_DIRECTIONS FOR THIS TASK_
Wherever the word "your" appears in a line of the data, that line should be copied.

(Collected data entries)
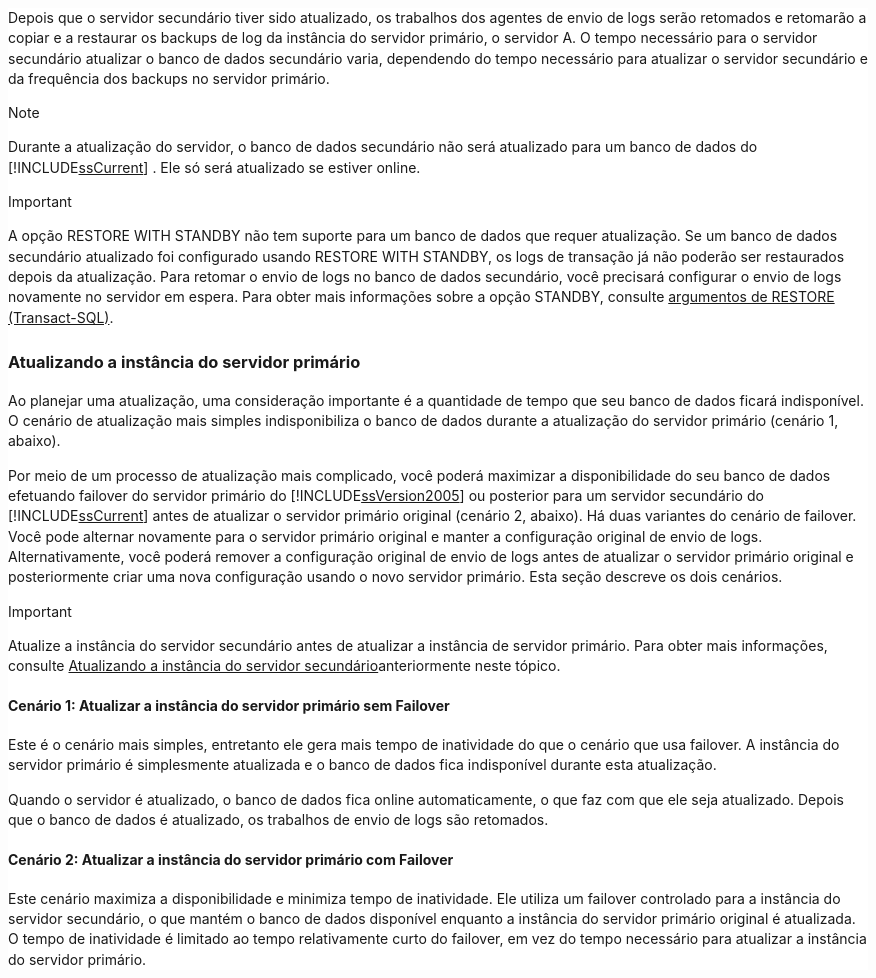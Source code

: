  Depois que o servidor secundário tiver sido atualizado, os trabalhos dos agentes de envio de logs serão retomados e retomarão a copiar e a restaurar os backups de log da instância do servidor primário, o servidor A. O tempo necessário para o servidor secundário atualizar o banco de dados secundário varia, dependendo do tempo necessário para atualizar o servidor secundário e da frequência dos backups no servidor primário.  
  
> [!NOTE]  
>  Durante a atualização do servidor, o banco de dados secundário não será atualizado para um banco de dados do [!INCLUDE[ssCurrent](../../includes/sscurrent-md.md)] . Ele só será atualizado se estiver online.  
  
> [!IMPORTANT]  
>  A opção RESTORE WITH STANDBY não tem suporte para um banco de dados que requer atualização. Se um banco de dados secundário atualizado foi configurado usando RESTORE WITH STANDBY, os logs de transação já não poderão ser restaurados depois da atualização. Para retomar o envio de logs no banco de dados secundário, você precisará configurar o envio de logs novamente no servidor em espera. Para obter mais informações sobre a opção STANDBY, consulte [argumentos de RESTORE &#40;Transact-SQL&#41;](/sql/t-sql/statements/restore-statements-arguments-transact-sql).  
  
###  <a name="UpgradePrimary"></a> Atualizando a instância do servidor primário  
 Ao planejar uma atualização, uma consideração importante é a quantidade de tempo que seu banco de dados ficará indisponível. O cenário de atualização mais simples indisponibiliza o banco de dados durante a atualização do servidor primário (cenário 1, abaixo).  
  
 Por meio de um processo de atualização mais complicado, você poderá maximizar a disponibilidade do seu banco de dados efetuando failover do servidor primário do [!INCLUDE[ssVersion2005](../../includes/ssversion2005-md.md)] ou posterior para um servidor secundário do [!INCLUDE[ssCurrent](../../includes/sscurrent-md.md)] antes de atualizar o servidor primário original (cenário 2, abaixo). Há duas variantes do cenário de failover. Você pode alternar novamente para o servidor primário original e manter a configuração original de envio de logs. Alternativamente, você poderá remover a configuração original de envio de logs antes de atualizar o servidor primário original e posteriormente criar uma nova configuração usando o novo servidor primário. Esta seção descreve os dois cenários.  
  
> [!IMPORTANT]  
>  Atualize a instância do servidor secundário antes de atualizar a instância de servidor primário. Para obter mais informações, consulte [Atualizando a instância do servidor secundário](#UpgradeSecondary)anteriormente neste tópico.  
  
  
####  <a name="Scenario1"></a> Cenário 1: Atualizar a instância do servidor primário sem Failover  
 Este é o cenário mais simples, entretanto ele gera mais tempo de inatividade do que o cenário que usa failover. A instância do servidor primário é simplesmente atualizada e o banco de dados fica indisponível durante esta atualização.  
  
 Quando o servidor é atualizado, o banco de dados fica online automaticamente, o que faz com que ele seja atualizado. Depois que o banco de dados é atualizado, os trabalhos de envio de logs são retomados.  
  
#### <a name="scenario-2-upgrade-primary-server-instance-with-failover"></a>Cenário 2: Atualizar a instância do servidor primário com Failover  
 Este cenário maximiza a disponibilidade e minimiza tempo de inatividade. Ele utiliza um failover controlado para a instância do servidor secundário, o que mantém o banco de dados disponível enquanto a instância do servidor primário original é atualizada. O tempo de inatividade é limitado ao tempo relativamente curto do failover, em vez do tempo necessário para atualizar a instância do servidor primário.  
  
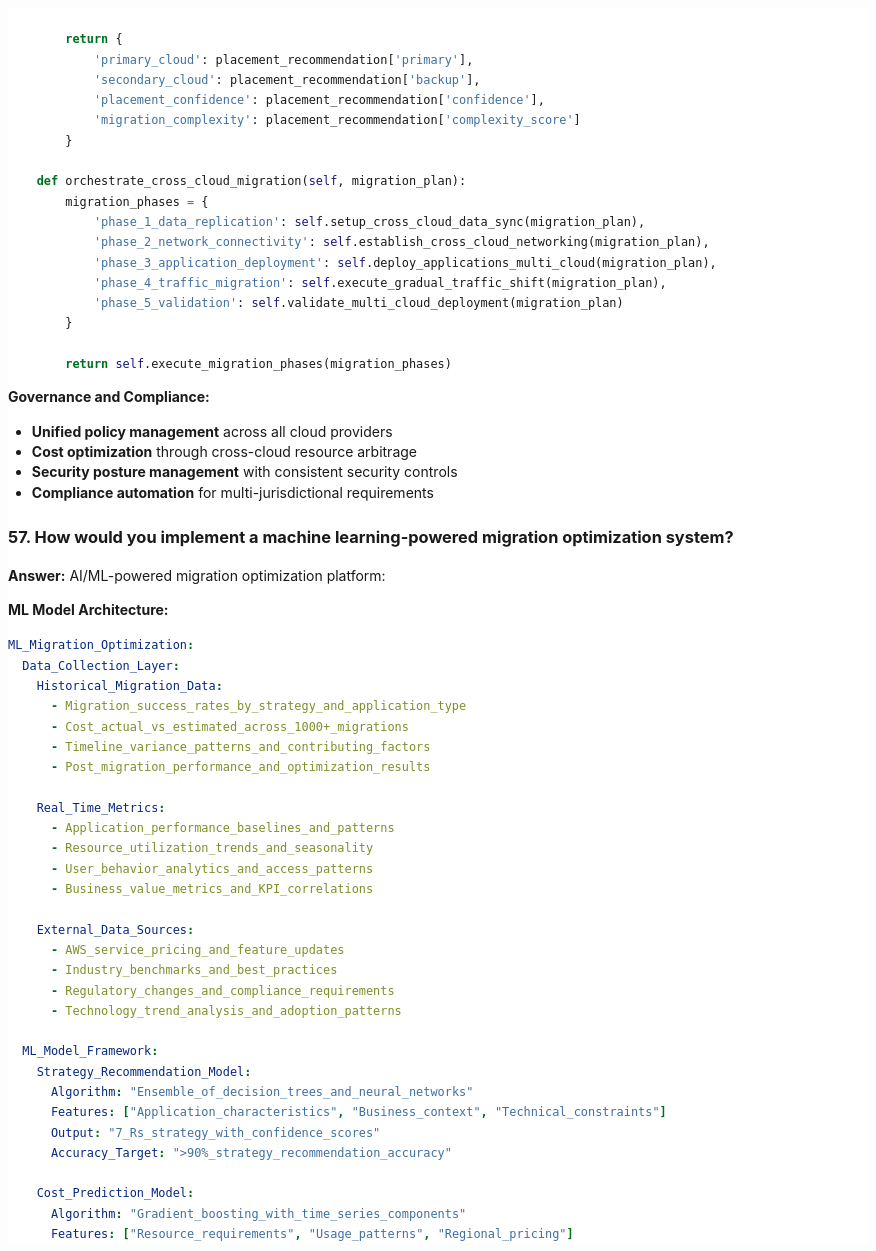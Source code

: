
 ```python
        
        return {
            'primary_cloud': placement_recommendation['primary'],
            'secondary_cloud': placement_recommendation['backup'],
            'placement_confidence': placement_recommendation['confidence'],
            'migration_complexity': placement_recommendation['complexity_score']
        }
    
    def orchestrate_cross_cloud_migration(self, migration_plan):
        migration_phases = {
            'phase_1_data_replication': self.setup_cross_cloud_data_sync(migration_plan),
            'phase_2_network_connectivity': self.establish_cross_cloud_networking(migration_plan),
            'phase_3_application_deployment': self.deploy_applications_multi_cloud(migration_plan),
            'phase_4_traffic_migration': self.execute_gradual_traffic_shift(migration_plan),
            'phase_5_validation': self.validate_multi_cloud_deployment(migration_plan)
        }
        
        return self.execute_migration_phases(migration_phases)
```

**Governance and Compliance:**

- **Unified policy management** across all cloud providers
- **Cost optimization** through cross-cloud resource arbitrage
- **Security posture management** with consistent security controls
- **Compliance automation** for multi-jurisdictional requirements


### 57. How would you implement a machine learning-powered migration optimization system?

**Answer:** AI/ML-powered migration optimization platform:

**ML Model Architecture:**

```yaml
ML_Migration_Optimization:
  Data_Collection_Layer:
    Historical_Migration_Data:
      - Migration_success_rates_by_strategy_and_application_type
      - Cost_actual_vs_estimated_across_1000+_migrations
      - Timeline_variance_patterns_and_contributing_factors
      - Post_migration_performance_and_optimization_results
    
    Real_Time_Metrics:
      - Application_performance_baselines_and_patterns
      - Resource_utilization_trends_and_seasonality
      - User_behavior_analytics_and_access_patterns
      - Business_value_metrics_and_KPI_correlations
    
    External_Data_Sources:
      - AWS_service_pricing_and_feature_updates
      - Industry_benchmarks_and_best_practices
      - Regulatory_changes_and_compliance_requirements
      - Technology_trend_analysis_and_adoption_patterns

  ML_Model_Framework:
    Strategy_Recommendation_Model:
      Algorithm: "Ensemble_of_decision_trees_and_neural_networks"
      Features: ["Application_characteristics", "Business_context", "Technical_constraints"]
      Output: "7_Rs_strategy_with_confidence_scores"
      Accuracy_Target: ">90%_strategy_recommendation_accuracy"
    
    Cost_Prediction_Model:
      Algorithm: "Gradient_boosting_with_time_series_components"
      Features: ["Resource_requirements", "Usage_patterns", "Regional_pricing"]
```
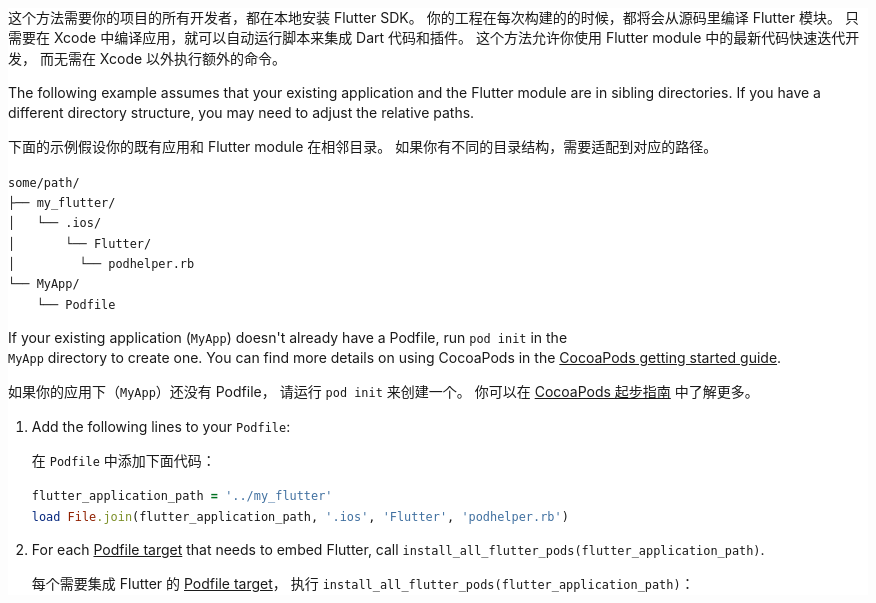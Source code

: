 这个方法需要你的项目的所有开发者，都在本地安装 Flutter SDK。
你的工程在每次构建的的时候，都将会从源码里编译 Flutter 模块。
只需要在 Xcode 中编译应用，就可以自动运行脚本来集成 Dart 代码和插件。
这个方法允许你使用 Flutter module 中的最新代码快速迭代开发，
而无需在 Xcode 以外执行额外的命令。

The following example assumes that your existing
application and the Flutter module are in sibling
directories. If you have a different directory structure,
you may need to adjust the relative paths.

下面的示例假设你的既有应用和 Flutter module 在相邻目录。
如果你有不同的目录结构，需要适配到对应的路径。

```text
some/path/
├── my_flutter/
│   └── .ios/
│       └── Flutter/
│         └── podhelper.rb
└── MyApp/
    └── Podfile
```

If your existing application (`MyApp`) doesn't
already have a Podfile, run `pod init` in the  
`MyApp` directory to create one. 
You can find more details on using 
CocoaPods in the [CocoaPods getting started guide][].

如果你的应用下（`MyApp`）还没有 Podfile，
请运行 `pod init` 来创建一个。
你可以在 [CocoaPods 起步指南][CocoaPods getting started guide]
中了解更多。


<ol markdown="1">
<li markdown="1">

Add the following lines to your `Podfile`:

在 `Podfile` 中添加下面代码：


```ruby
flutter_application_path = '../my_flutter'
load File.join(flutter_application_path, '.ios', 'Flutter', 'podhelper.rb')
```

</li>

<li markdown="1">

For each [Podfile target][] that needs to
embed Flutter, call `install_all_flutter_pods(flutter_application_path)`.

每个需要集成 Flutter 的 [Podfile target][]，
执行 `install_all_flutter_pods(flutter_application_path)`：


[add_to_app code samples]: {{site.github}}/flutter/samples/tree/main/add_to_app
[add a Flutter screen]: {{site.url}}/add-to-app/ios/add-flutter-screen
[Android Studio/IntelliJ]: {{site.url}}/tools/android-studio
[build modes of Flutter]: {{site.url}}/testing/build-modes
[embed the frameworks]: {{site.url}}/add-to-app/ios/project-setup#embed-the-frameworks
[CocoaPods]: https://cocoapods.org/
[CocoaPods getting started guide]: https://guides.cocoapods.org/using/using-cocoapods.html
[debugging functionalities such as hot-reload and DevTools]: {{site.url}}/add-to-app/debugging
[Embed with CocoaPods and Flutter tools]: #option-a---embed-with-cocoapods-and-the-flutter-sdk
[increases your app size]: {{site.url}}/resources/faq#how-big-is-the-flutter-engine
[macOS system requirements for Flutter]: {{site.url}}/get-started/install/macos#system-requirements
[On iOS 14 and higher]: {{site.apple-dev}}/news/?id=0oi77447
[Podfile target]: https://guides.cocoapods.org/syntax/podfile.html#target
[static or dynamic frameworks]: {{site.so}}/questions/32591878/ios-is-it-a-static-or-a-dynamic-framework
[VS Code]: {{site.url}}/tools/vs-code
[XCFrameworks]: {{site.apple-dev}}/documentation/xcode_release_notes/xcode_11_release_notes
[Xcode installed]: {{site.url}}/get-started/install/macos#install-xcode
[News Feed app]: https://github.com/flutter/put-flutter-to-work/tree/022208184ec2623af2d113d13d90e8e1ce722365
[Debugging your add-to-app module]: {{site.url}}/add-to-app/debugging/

_ANSWER SECTION_
The following example assumes that your existing
If your existing application (`MyApp`) doesn't
Add the following lines to your `Podfile`:
[increases your app size]: {{site.url}}/resources/faq#how-big-is-the-flutter-engine
[Debugging your add-to-app module]: {{site.url}}/add-to-app/debugging/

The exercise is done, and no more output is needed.